_Directions for this task_.
Type out the complete listing below word for word, without its pictures.

_Data shown_.
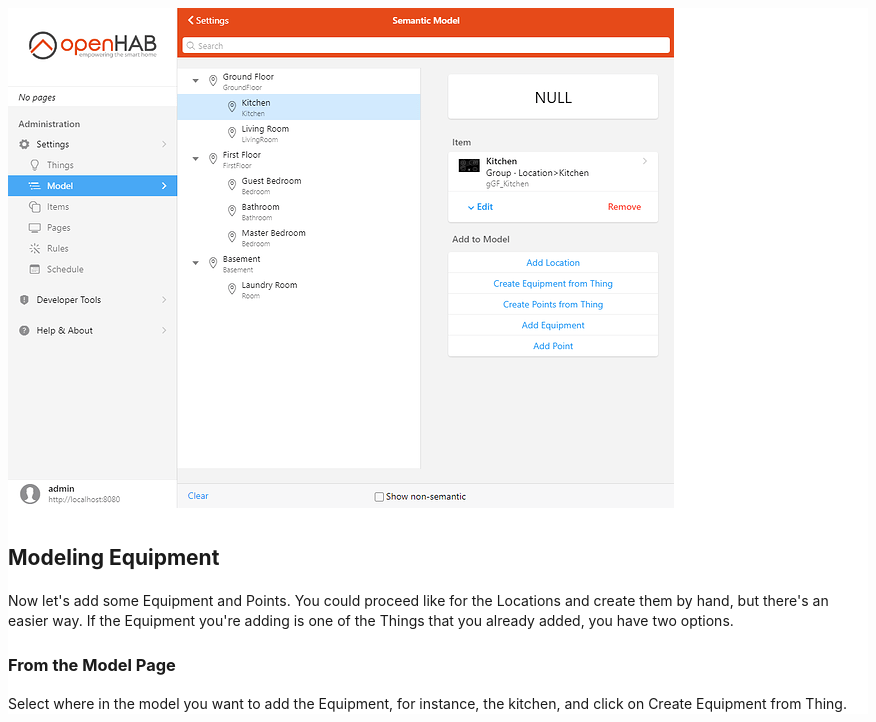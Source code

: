 ![](images/locations_model.png) 

## Modeling Equipment

Now let's add some Equipment and Points.
You could proceed like for the Locations and create them by hand, but there's an easier way.
If the Equipment you're adding is one of the Things that you already added, you have two options.

### From the Model Page

Select where in the model you want to add the Equipment, for instance, the kitchen, and click on Create Equipment from Thing.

_Response to this exercise_.
Source code

: ![](images/locations_model.png) 

## Modeling Equipment

Now let's add some Equipment and Points.
You could proceed like for the Locations and create them by hand, but there's an easier way.
If the Equipment you're adding is one of the Things that you already added, you have two options.

### From the Model Page

Select where in the model you want to add the Equipment, for instance, the kitchen, and click on Create Equipment from Thing.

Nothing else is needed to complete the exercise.